There are typically three problems with most existing smartwatches. They are too expensive for most, starting typically around $500 and going up from there; they don’t have enough battery life to last through daylight, let alone all night for sleep monitoring; and they need proximity to your smartphone to work.
The OnePlus Watch addresses the first two of these problems very well with an aggressive price and long battery life. Sadly, making the smartphone redundant has a considerable power and price penalty: you can have a watch that replaces your smartphone, or one with long battery life and a low price, but at the moment not all three.
This watch will store up to 500 songs, it has onboard GPS (though using it will likely significantly reduce battery life), and it will allow you to answer your phone with it (assuming the phone is in Bluetooth range).
Although not as fitness focused as a Fitbit, it has 110 workout modes and 15 professional fitness modes, a step counter, and an accelerometer — on top of the aforementioned blood oxygen sensor and heart rate monitor.

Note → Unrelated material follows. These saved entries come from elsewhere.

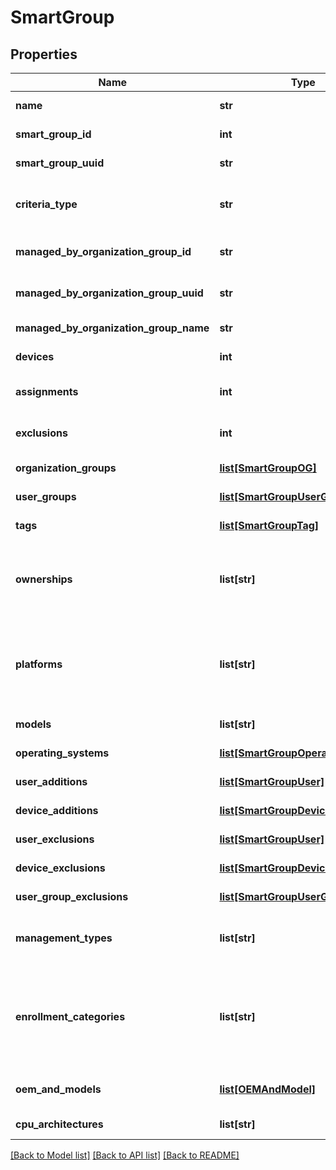 # SmartGroup

## Properties
Name | Type | Description | Notes
------------ | ------------- | ------------- | -------------
**name** | **str** | Gets or sets smart Group Name. | [optional] 
**smart_group_id** | **int** | Gets or sets smart Group Identifier. | [optional] 
**smart_group_uuid** | **str** | Gets or sets smart Group Identifier. | [optional] 
**criteria_type** | **str** | Gets or sets smart Group Criteria Type (example: \&quot;All\&quot;, \&quot;UserDevice\&quot;). | [optional] 
**managed_by_organization_group_id** | **str** | Gets or sets managedBy Organization Group Identifier. | [optional] 
**managed_by_organization_group_uuid** | **str** | Gets or sets managedBy Organization Group Identifier. | [optional] 
**managed_by_organization_group_name** | **str** | Gets or sets managedBy Organization Group Name. | [optional] 
**devices** | **int** | Gets or sets number of devices in Smart Group. | [optional] 
**assignments** | **int** | Gets or sets number of entities to which smart group is assigned. | [optional] 
**exclusions** | **int** | Gets or sets number of entities from which the smart group is excluded. | [optional] 
**organization_groups** | [**list[SmartGroupOG]**](SmartGroupOG.md) | Gets or sets organizationGroups List. | [optional] 
**user_groups** | [**list[SmartGroupUserGroup]**](SmartGroupUserGroup.md) | Gets or sets userGroups List. | [optional] 
**tags** | [**list[SmartGroupTag]**](SmartGroupTag.md) | Gets or sets smartGroup Tags List. | [optional] 
**ownerships** | **list[str]** | Gets or sets ownerships List (example : CorporateDedicated, CorporateShared, EmployeeOwned, AllOwnerships). | [optional] 
**platforms** | **list[str]** | Gets or sets platforms List (example : WindowsMobile, Apple, BlackBerry, Android, WindowsPhone, WindowsPc, AppleOsX, WindowsPhone8, WinRT, etc ). | [optional] 
**models** | **list[str]** | Gets or sets models (example : iPad). | [optional] 
**operating_systems** | [**list[SmartGroupOperatingSystem]**](SmartGroupOperatingSystem.md) | Gets or sets operating Systems List. | [optional] 
**user_additions** | [**list[SmartGroupUser]**](SmartGroupUser.md) | Gets or sets list of explicitly added users. | [optional] 
**device_additions** | [**list[SmartGroupDevice]**](SmartGroupDevice.md) | Gets or sets list of explicitly added devices. | [optional] 
**user_exclusions** | [**list[SmartGroupUser]**](SmartGroupUser.md) | Gets or sets list of excluded users. | [optional] 
**device_exclusions** | [**list[SmartGroupDevice]**](SmartGroupDevice.md) | Gets or sets list of excluded devices. | [optional] 
**user_group_exclusions** | [**list[SmartGroupUserGroup]**](SmartGroupUserGroup.md) | Gets or sets list of excluded user groups. | [optional] 
**management_types** | **list[str]** | Gets or sets management Type list (example : MdmEnrolled, ApplicationManaged). | [optional] 
**enrollment_categories** | **list[str]** | Gets or sets enrollment Category list (example :  DepEnrolled, Supervised, UserApprovedMdmEnrolled , SharedIpad, AndroidLegacy,  AndroidEnterprise, AadEnrolled). | [optional] 
**oem_and_models** | [**list[OEMAndModel]**](OEMAndModel.md) | Gets or sets device Manufacturer/OEM and Model. | [optional] 
**cpu_architectures** | **list[str]** | Gets or sets device cpu architectures. | [optional] 

[[Back to Model list]](../README.md#documentation-for-models) [[Back to API list]](../README.md#documentation-for-api-endpoints) [[Back to README]](../README.md)


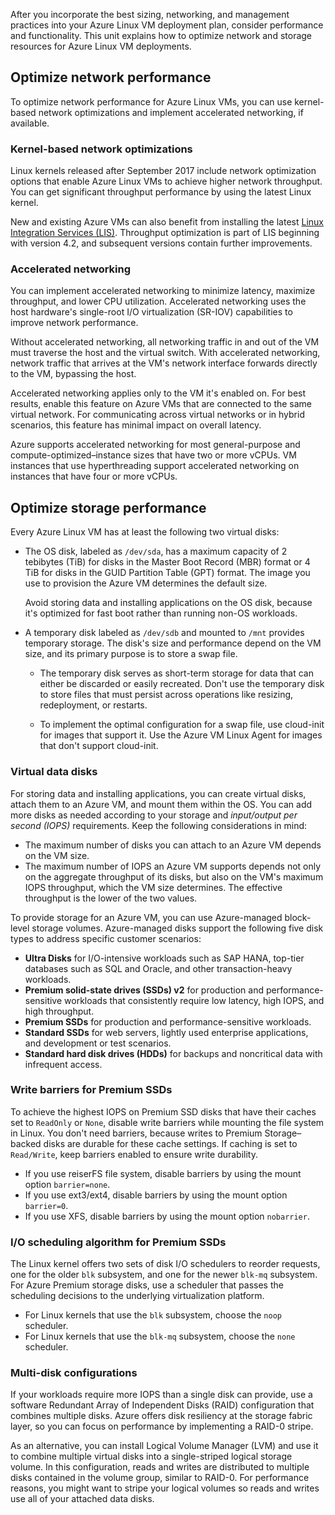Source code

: After you incorporate the best sizing, networking, and management practices into your Azure Linux VM deployment plan, consider performance and functionality. This unit explains how to optimize network and storage resources for Azure Linux VM deployments.

## Optimize network performance

To optimize network performance for Azure Linux VMs, you can use kernel-based network optimizations and implement accelerated networking, if available.

### Kernel-based network optimizations

Linux kernels released after September 2017 include network optimization options that enable Azure Linux VMs to achieve higher network throughput. You can get significant throughput performance by using the latest Linux kernel.

New and existing Azure VMs can also benefit from installing the latest [Linux Integration Services (LIS)](https://www.microsoft.com/download/details.aspx?id=55106). Throughput optimization is part of LIS beginning with version 4.2, and subsequent versions contain further improvements.

### Accelerated networking

You can implement accelerated networking to minimize latency, maximize throughput, and lower CPU utilization. Accelerated networking uses the host hardware's single-root I/O virtualization (SR-IOV) capabilities to improve network performance.

Without accelerated networking, all networking traffic in and out of the VM must traverse the host and the virtual switch. With accelerated networking, network traffic that arrives at the VM's network interface forwards directly to the VM, bypassing the host.

Accelerated networking applies only to the VM it's enabled on. For best results, enable this feature on Azure VMs that are connected to the same virtual network. For communicating across virtual networks or in hybrid scenarios, this feature has minimal impact on overall latency.

Azure supports accelerated networking for most general-purpose and compute-optimized–instance sizes that have two or more vCPUs. VM instances that use hyperthreading support accelerated networking on instances that have four or more vCPUs.

## Optimize storage performance

Every Azure Linux VM has at least the following two virtual disks:

- The OS disk, labeled as `/dev/sda`, has a maximum capacity of 2 tebibytes (TiB) for disks in the Master Boot Record (MBR) format or 4 TiB for disks in the GUID Partition Table (GPT) format. The image you use to provision the Azure VM determines the default size.

  Avoid storing data and installing applications on the OS disk, because it's optimized for fast boot rather than running non-OS workloads.

- A temporary disk labeled as `/dev/sdb` and mounted to `/mnt` provides temporary storage. The disk's size and performance depend on the VM size, and its primary purpose is to store a swap file.

  - The temporary disk serves as short-term storage for data that can either be discarded or easily recreated. Don't use the temporary disk to store files that must persist across operations like resizing, redeployment, or restarts.

  - To implement the optimal configuration for a swap file, use cloud-init for images that support it. Use the Azure VM Linux Agent for images that don't support cloud-init.

### Virtual data disks

For storing data and installing applications, you can create virtual disks, attach them to an Azure VM, and mount them within the OS. You can add more disks as needed according to your storage and *input/output per second (IOPS)* requirements. Keep the following considerations in mind:

- The maximum number of disks you can attach to an Azure VM depends on the VM size.
- The maximum number of IOPS an Azure VM supports depends not only on the aggregate throughput of its disks, but also on the VM's maximum IOPS throughput, which the VM size determines. The effective throughput is the lower of the two values.

To provide storage for an Azure VM, you can use Azure-managed block-level storage volumes. Azure-managed disks support the following five disk types to address specific customer scenarios:

- **Ultra Disks** for I/O-intensive workloads such as SAP HANA, top-tier databases such as SQL and Oracle, and other transaction-heavy workloads.
- **Premium solid-state drives (SSDs) v2** for production and performance-sensitive workloads that consistently require low latency, high IOPS, and high throughput.
- **Premium SSDs** for production and performance-sensitive workloads.
- **Standard SSDs** for web servers, lightly used enterprise applications, and development or test scenarios.
- **Standard hard disk drives (HDDs)** for backups and noncritical data with infrequent access.

### Write barriers for Premium SSDs

To achieve the highest IOPS on Premium SSD disks that have their caches set to `ReadOnly` or `None`, disable write barriers while mounting the file system in Linux. You don't need barriers, because writes to Premium Storage–backed disks are durable for these cache settings. If caching is set to `Read/Write`, keep barriers enabled to ensure write durability.

- If you use reiserFS file system, disable barriers by using the mount option `barrier=none`.
- If you use ext3/ext4, disable barriers by using the mount option `barrier=0`.
- If you use XFS, disable barriers by using the mount option `nobarrier`.

### I/O scheduling algorithm for Premium SSDs

The Linux kernel offers two sets of disk I/O schedulers to reorder requests, one for the older `blk` subsystem, and one for the newer `blk-mq` subsystem. For Azure Premium storage disks, use a scheduler that passes the scheduling decisions to the underlying virtualization platform.

- For Linux kernels that use the `blk` subsystem, choose the `noop` scheduler.
- For Linux kernels that use the `blk-mq` subsystem, choose the `none` scheduler.

### Multi-disk configurations

If your workloads require more IOPS than a single disk can provide, use a software Redundant Array of Independent Disks (RAID) configuration that combines multiple disks. Azure offers disk resiliency at the storage fabric layer, so you can focus on performance by implementing a RAID-0 stripe.

As an alternative, you can install Logical Volume Manager (LVM) and use it to combine multiple virtual disks into a single-striped logical storage volume. In this configuration, reads and writes are distributed to multiple disks contained in the volume group, similar to RAID-0. For performance reasons, you might want to stripe your logical volumes so reads and writes use all of your attached data disks.
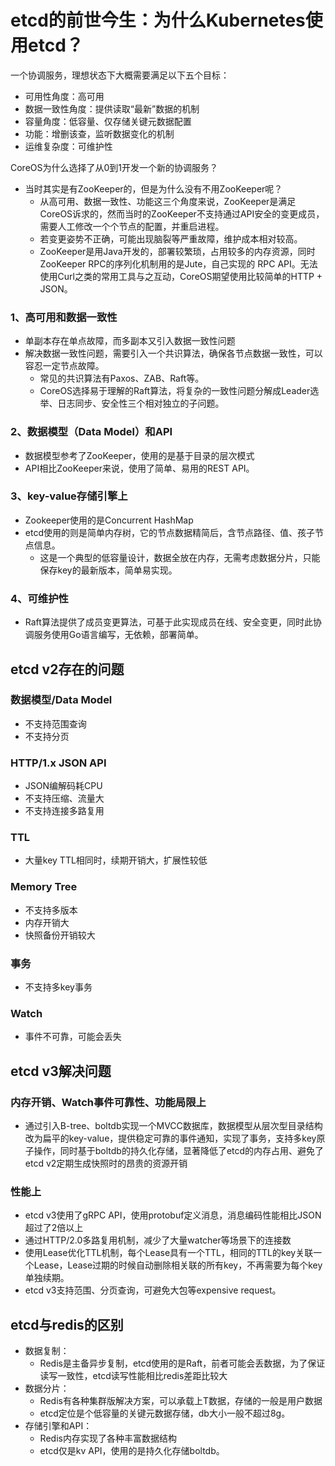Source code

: # etcd的前世今生：为什么Kubernetes使用etcd？

一个协调服务，理想状态下大概需要满足以下五个目标：
* 可用性角度：高可用
* 数据一致性角度：提供读取“最新”数据的机制
* 容量角度：低容量、仅存储关键元数据配置
* 功能：增删该查，监听数据变化的机制
* 运维复杂度：可维护性

CoreOS为什么选择了从0到1开发一个新的协调服务？
* 当时其实是有ZooKeeper的，但是为什么没有不用ZooKeeper呢？
    * 从高可用、数据一致性、功能这三个角度来说，ZooKeeper是满足CoreOS诉求的，然而当时的ZooKeeper不支持通过API安全的变更成员，需要人工修改一个个节点的配置，并重启进程。
    * 若变更姿势不正确，可能出现脑裂等严重故障，维护成本相对较高。
    * ZooKeeper是用Java开发的，部署较繁琐，占用较多的内存资源，同时ZooKeeper RPC的序列化机制用的是Jute，自己实现的 RPC API。无法使用Curl之类的常用工具与之互动，CoreOS期望使用比较简单的HTTP + JSON。

### 1、高可用和数据一致性

* 单副本存在单点故障，而多副本又引入数据一致性问题
* 解决数据一致性问题，需要引入一个共识算法，确保各节点数据一致性，可以容忍一定节点故障。
    * 常见的共识算法有Paxos、ZAB、Raft等。
    * CoreOS选择易于理解的Raft算法，将复杂的一致性问题分解成Leader选举、日志同步、安全性三个相对独立的子问题。

### 2、数据模型（Data Model）和API
* 数据模型参考了ZooKeeper，使用的是基于目录的层次模式
* API相比ZooKeeper来说，使用了简单、易用的REST API。

### 3、key-value存储引擎上
* Zookeeper使用的是Concurrent HashMap
* etcd使用的则是简单内存树，它的节点数据精简后，含节点路径、值、孩子节点信息。
    * 这是一个典型的低容量设计，数据全放在内存，无需考虑数据分片，只能保存key的最新版本，简单易实现。

### 4、可维护性
* Raft算法提供了成员变更算法，可基于此实现成员在线、安全变更，同时此协调服务使用Go语言编写，无依赖，部署简单。

## etcd v2存在的问题

### 数据模型/Data Model
* 不支持范围查询
* 不支持分页

### HTTP/1.x JSON API
* JSON编解码耗CPU
* 不支持压缩、流量大
* 不支持连接多路复用

### TTL
* 大量key TTL相同时，续期开销大，扩展性较低

### Memory Tree
* 不支持多版本
* 内存开销大
* 快照备份开销较大

### 事务
* 不支持多key事务

### Watch
* 事件不可靠，可能会丢失

## etcd v3解决问题
### 内存开销、Watch事件可靠性、功能局限上
* 通过引入B-tree、boltdb实现一个MVCC数据库，数据模型从层次型目录结构改为扁平的key-value，提供稳定可靠的事件通知，实现了事务，支持多key原子操作，同时基于boltdb的持久化存储，显著降低了etcd的内存占用、避免了etcd v2定期生成快照时的昂贵的资源开销
### 性能上
* etcd v3使用了gRPC API，使用protobuf定义消息，消息编码性能相比JSON超过了2倍以上
* 通过HTTP/2.0多路复用机制，减少了大量watcher等场景下的连接数
* 使用Lease优化TTL机制，每个Lease具有一个TTL，相同的TTL的key关联一个Lease，Lease过期的时候自动删除相关联的所有key，不再需要为每个key单独续期。
* etcd v3支持范围、分页查询，可避免大包等expensive request。

## etcd与redis的区别
* 数据复制：
    * Redis是主备异步复制，etcd使用的是Raft，前者可能会丢数据，为了保证读写一致性，etcd读写性能相比redis差距比较大
* 数据分片：
    * Redis有各种集群版解决方案，可以承载上T数据，存储的一般是用户数据
    * etcd定位是个低容量的关键元数据存储，db大小一般不超过8g。
* 存储引擎和API：
    * Redis内存实现了各种丰富数据结构
    * etcd仅是kv API，使用的是持久化存储boltdb。



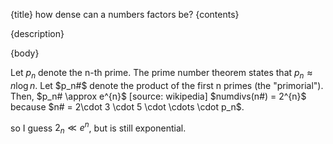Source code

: {title}
how dense can a numbers factors be?
{contents}

{description}

{body}

Let $p_n$ denote the n-th prime. The prime number theorem states that $p_{n}\approx n\log n$.
Let $p_n#$ denote the product of the first n primes (the "primorial").
Then, $p_n# \approx e^{n}$ [source: wikipedia]
$numdivs(n#) = 2^{n}$ because $n# = 2\cdot 3 \cdot 5 \cdot \cdots
\cdot p_n$.

so I guess $2_{n} \ll e^{n}$, but is still exponential.


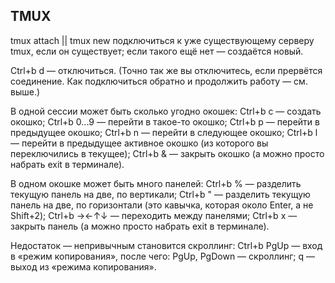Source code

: ## TMUX

tmux attach || tmux new    подключиться к уже существующему серверу tmux, если он существует; если такого ещё нет — создаётся новый.

Ctrl+b d — отключиться. (Точно так же вы отключитесь, если прервётся соединение. Как подключиться обратно и продолжить работу — см. выше.)

В одной сессии может быть сколько угодно окошек:
Ctrl+b c — создать окошко;
Ctrl+b 0...9 — перейти в такое-то окошко;
Ctrl+b p — перейти в предыдущее окошко;
Ctrl+b n — перейти в следующее окошко;
Ctrl+b l — перейти в предыдущее активное окошко (из которого вы переключились в текущее);
Ctrl+b & — закрыть окошко (а можно просто набрать exit в терминале).

В одном окошке может быть много панелей:
Ctrl+b % — разделить текущую панель на две, по вертикали;
Ctrl+b " — разделить текущую панель на две, по горизонтали (это кавычка, которая около Enter, а не Shift+2);
Ctrl+b →←↑↓ — переходить между панелями;
Ctrl+b x — закрыть панель (а можно просто набрать exit в терминале).

Недостаток — непривычным становится скроллинг:
Ctrl+b PgUp — вход в «режим копирования», после чего:
PgUp, PgDown — скроллинг;
q — выход из «режима копирования».
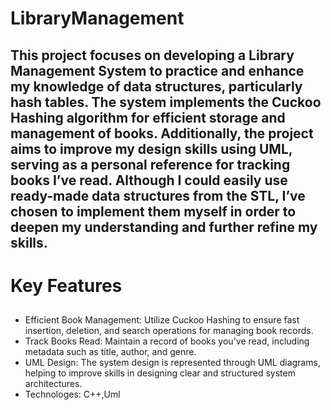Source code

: # LibraryManagement

## This project focuses on developing a Library Management System to practice and enhance my knowledge of data structures, particularly hash tables. The system implements the Cuckoo Hashing algorithm for efficient storage and management of books. Additionally, the project aims to improve my design skills using UML, serving as a personal reference for tracking books I’ve read. Although I could easily use ready-made data structures from the STL, I’ve chosen to implement them myself in order to deepen my understanding and further refine my skills.

# Key Features

##
- Efficient Book Management: Utilize Cuckoo Hashing to ensure fast insertion, deletion, and search operations for managing book records.
- Track Books Read: Maintain a record of books you've read, including metadata such as title, author, and genre.
- UML Design: The system design is represented through UML diagrams, helping to improve skills in designing clear and structured system architectures.
- Technologes: C++,Uml
  
  
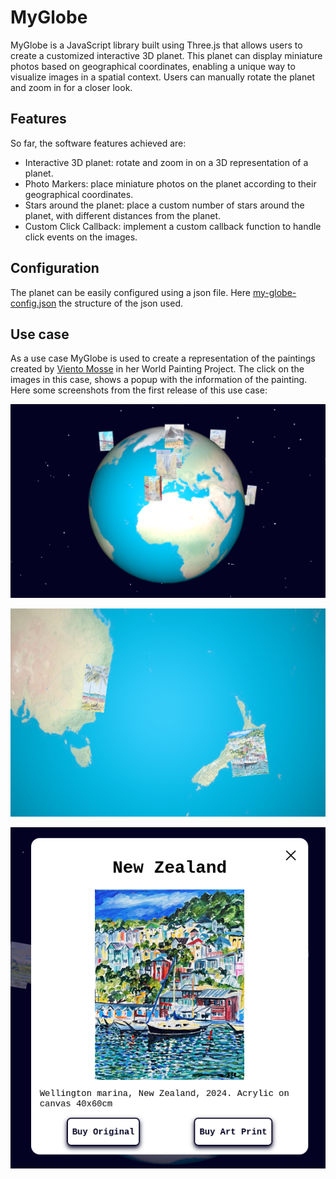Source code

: # MyGlobe
MyGlobe is a JavaScript library built using Three.js that allows users to create a customized interactive 3D planet. This planet can display miniature photos based on geographical coordinates, enabling a unique way to visualize images in a spatial context. Users can manually rotate the planet and zoom in for a closer look.

## Features
So far, the software features achieved are:

  * Interactive 3D planet: rotate and zoom in on a 3D representation of a planet.
  * Photo Markers: place miniature photos on the planet according to their geographical coordinates.
  * Stars around the planet: place a custom number of stars around the planet, with different distances from the planet. 
  * Custom Click Callback: implement a custom callback function to handle click events on the images.

## Configuration
The planet can be easily configured using a json file. Here [my-globe-config.json](https://github.com/nicholasala/MyGlobe/blob/main/my-globe-config.json) the structure of the json used.

## Use case
As a use case MyGlobe is used to create a representation of the paintings created by [Viento Mosse](https://www.vientomosse.art) in her World Painting Project. The click on the images in this case, shows a popup with the information of the painting. Here some screenshots from the first release of this use case:

<p align="center">
  <img src="https://github.com/nicholasala/MyGlobe/blob/main/use-case-img/use-case-example.png">
</p>

<p align="center">
  <img src="https://github.com/nicholasala/MyGlobe/blob/main/use-case-img/use-case-zoom.png">
</p>

<p align="center">
  <img src="https://github.com/nicholasala/MyGlobe/blob/main/use-case-img/use-case-customized-popup.png">
</p>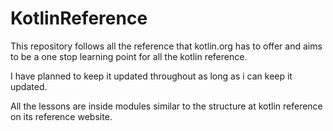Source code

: # KotlinReference

This repository follows all the reference that kotlin.org has to offer and aims
to be a one stop learning point for all the kotlin reference.

I have planned to keep it updated throughout as long as i can keep it updated.

All the lessons are inside modules similar to the structure at kotlin reference 
on its reference website.  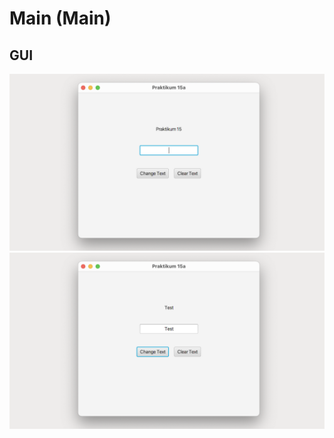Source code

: # Main (Main)

## GUI

![Main Vorher](./../img/15.1-applikation_01.png)
![Main Nachher](./../img/15.1-applikation_02.png)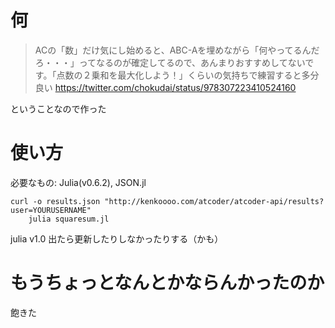 # 何
> ACの「数」だけ気にし始めると、ABC-Aを埋めながら「何やってるんだろ・・・」ってなるのが確定してるので、あんまりおすすめしてないです。「点数の２乗和を最大化しよう！」くらいの気持ちで練習すると多分良い
https://twitter.com/chokudai/status/978307223410524160

ということなので作った

# 使い方
必要なもの: Julia(v0.6.2), JSON.jl

    curl -o results.json "http://kenkoooo.com/atcoder/atcoder-api/results?user=YOURUSERNAME"
		julia squaresum.jl

julia v1.0 出たら更新したりしなかったりする（かも）

# もうちょっとなんとかならんかったのか
飽きた
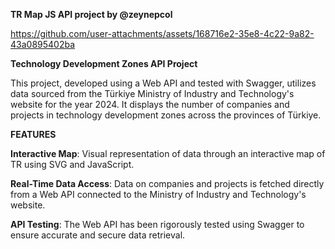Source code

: **TR Map JS API project by @zeynepcol**

https://github.com/user-attachments/assets/168716e2-35e8-4c22-9a82-43a0895402ba




**Technology Development Zones API Project**


This project, developed using a Web API and tested with Swagger, utilizes data sourced from the Türkiye Ministry of Industry and Technology's website for the year 2024. It displays the number of companies and projects in technology development zones across the provinces of Türkiye.



**FEATURES**


**Interactive Map**: Visual representation of data through an interactive map of TR using SVG and JavaScript.

**Real-Time Data Access**: Data on companies and projects is fetched directly from a Web API connected to the Ministry of Industry and Technology's website.

**API Testing**: The Web API has been rigorously tested using Swagger to ensure accurate and secure data retrieval.
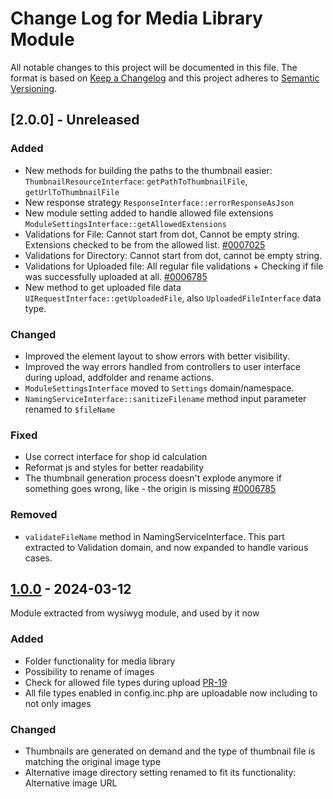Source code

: # Change Log for Media Library Module

All notable changes to this project will be documented in this file.
The format is based on [Keep a Changelog](http://keepachangelog.com/)
and this project adheres to [Semantic Versioning](http://semver.org/).

## [2.0.0] - Unreleased

### Added
- New methods for building the paths to the thumbnail easier: `ThumbnailResourceInterface`: `getPathToThumbnailFile`, `getUrlToThumbnailFile`
- New response strategy `ResponseInterface::errorResponseAsJson`
- New module setting added to handle allowed file extensions `ModuleSettingsInterface::getAllowedExtensions`
- Validations for File: Cannot start from dot, Cannot be empty string. Extensions checked to be from the allowed list. [#0007025](https://bugs.oxid-esales.com/view.php?id=7025)
- Validations for Directory: Cannot start from dot, cannot be empty string.
- Validations for Uploaded file: All regular file validations + Checking if file was successfully uploaded at all. [#0006785](https://bugs.oxid-esales.com/view.php?id=6785)
- New method to get uploaded file data `UIRequestInterface::getUploadedFile`, also `UploadedFileInterface` data type.

### Changed
- Improved the element layout to show errors with better visibility.
- Improved the way errors handled from controllers to user interface during upload, addfolder and rename actions.
- `ModuleSettingsInterface` moved to `Settings` domain/namespace.
- `NamingServiceInterface::sanitizeFilename` method input parameter renamed to `$fileName`

### Fixed
- Use correct interface for shop id calculation
- Reformat js and styles for better readability
- The thumbnail generation process doesn't explode anymore if something goes wrong, like - the origin is missing [#0006785](https://bugs.oxid-esales.com/view.php?id=6785)

### Removed
- `validateFileName` method in NamingServiceInterface. This part extracted to Validation domain, and now expanded to handle various cases.

## [1.0.0] - 2024-03-12

Module extracted from wysiwyg module, and used by it now

### Added
- Folder functionality for media library
- Possibility to rename of images
- Check for allowed file types during upload [PR-19](https://github.com/OXID-eSales/ddoe-wysiwyg-editor-module/pull/19)
- All file types enabled in config.inc.php are uploadable now including to not only images

### Changed
- Thumbnails are generated on demand and the type of thumbnail file is matching the original image type
- Alternative image directory setting renamed to fit its functionality: Alternative image URL

[1.0.1]: https://github.com/OXID-eSales/media-library-module/compare/v1.0.0..v1.0.1
[1.0.0]: https://github.com/OXID-eSales/media-library-module/compare/f18ab07..v1.0.0

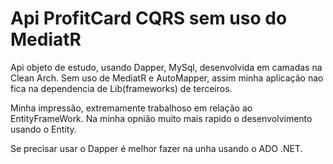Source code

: # Api ProfitCard CQRS sem uso do MediatR

Api objeto de estudo, usando Dapper, MySql, desenvolvida em camadas na Clean Arch. Sem uso de MediatR e AutoMapper, assim minha aplicação nao fica na dependencia de Lib(frameworks) de terceiros.

Minha impressão, extremamente trabalhoso em relação ao EntityFrameWork. Na minha opnião muito mais rapido o desenvolvimento usando o Entity.

Se precisar usar o Dapper é melhor fazer na unha usando o ADO .NET.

Negatives are it won’t yet work with an iPhone; it uses OnePlus software, not Google Wear OS (which means you’ll need to learn a new interface). It does need a wireless connection to an Android watch for full capability, and it is pretty big for small wrists (no smaller size is available yet).
Still, the low cost, many days of battery life, and decent feature set make the OnePlus Watch a potential segment king — and my product of the week.